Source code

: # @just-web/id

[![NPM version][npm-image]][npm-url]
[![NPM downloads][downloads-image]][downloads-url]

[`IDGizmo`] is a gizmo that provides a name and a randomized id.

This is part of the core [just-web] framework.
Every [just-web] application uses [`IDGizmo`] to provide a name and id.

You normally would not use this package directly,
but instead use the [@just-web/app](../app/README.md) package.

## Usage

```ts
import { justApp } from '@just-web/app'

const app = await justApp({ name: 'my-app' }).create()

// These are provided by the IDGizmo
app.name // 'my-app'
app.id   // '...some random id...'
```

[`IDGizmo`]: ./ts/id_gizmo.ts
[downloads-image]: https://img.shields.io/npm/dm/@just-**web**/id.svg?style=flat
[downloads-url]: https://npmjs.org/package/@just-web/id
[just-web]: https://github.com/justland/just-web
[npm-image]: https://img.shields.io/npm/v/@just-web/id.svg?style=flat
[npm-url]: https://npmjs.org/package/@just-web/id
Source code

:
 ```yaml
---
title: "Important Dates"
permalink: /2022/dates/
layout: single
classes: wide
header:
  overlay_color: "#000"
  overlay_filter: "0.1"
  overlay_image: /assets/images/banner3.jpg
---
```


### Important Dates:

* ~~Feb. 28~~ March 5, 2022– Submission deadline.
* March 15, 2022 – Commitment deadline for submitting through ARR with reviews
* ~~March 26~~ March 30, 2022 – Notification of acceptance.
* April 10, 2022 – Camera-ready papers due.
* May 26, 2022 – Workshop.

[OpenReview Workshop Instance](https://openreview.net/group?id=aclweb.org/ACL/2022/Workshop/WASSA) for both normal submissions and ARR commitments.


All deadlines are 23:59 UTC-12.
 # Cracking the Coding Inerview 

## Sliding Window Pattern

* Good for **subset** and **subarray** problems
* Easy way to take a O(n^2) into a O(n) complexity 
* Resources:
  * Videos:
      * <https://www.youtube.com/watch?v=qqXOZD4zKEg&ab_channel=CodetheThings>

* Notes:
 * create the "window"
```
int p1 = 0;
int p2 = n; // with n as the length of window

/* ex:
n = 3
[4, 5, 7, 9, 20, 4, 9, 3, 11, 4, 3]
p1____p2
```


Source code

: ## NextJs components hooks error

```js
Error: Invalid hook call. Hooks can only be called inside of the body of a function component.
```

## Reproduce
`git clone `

⁂

Review the preceding data and report every line that includes the string "name".

**Exercise response:**
[`IDGizmo`] is a gizmo that provides a name and a randomized id.
Every [just-web] application uses [`IDGizmo`] to provide a name and id.
const app = await justApp({ name: 'my-app' }).create()
app.name // 'my-app'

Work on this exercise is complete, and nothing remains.